Android App Excellence: Duolingo
Article Summary
Duolingo's Android app was degrading 5-10% every month. New features meant guaranteed performance regressions every 90 days.
With 10M daily learners, Duolingo's team halted feature development for two months to fix their architecture. They migrated from a monolithic global state object to MVVM with Dagger and Hilt, fundamentally restructuring how their Android app handles state and dependencies.
Key Takeaways
- One release increased crashes 10%, slowed renders 25%, lessons 70% slower
- MVVM migration cut ANR rate 41%, improved frame consistency 28%
- Breaking monolithic DuoState into scoped repositories eliminated cascading updates
- Two month feature freeze to refactor paid off in sustained performance
Duolingo shipped new features for six months post-refactor without significant performance regressions, ending a cycle of monthly degradation.
About This Article
Duolingo's global DuoState object created tight coupling throughout the codebase.
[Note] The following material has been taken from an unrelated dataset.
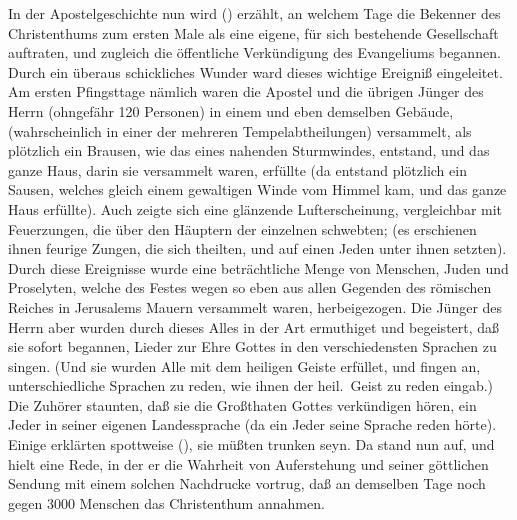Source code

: \begin{aufza}
\item In der Apostelgeschichte nun wird () erzählt, an welchem Tage die Bekenner des Christenthums zum ersten Male als eine eigene, für sich bestehende Gesellschaft auftraten, und zugleich die öffentliche Verkündigung des Evangeliums begannen. Durch ein überaus schickliches Wunder ward dieses wichtige Ereigniß eingeleitet. Am ersten Pfingsttage nämlich waren die Apostel und die übrigen Jünger des Herrn (ohngefähr 120 Personen) in einem und eben demselben Gebäude, (wahrscheinlich in einer der mehreren Tempelabtheilungen) versammelt, als plötzlich ein Brausen, wie das eines nahenden Sturmwindes, entstand, und das ganze Haus, darin sie versammelt waren, erfüllte (da entstand plötzlich ein Sausen, welches gleich einem gewaltigen Winde vom Himmel kam, und das ganze Haus erfüllte). Auch zeigte sich eine glänzende Lufterscheinung, vergleichbar mit Feuerzungen, die über den Häuptern der einzelnen schwebten; (es erschienen ihnen feurige Zungen, die sich theilten, und auf einen Jeden unter ihnen setzten). Durch diese Ereignisse wurde eine beträchtliche Menge von Menschen, Juden und Proselyten, welche des Festes wegen so eben aus allen Gegenden des römischen Reiches in Jerusalems Mauern versammelt waren, herbeigezogen. Die Jünger des Herrn aber wurden durch dieses Alles in der Art ermuthiget und begeistert, daß sie sofort begannen, Lieder zur Ehre Gottes in den verschiedensten Sprachen zu singen. (Und sie wurden Alle mit dem heiligen Geiste erfüllet, und fingen an, unterschiedliche Sprachen zu reden, wie ihnen der heil.\ Geist zu reden eingab.) Die Zuhörer staunten, daß sie die Großthaten Gottes verkündigen hören, ein Jeder in seiner eigenen Landessprache (da ein Jeder seine Sprache reden hörte). Einige erklärten spottweise (), sie müßten trunken seyn. Da stand nun  auf, und hielt eine Rede, in der er die Wahrheit von  Auferstehung und seiner göttlichen Sendung mit einem solchen Nachdrucke vortrug, daß an demselben Tage noch gegen 3000 Menschen das Christenthum annahmen.

\end{aufza}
Updates cascaded unpredictably, causing rendering performance to degrade and crashes to spike with each release.
The team switched to MVVM architecture using Dagger and Hilt for dependency injection. They broke up the monolithic state into smaller scoped repository objects, which let multiple modules run on separate threads.
After the refactor, Duolingo saw a 41% drop in daily ANR rate, 28% improvement in frame rate consistency, and 40% faster scrolling over six months of ongoing feature work.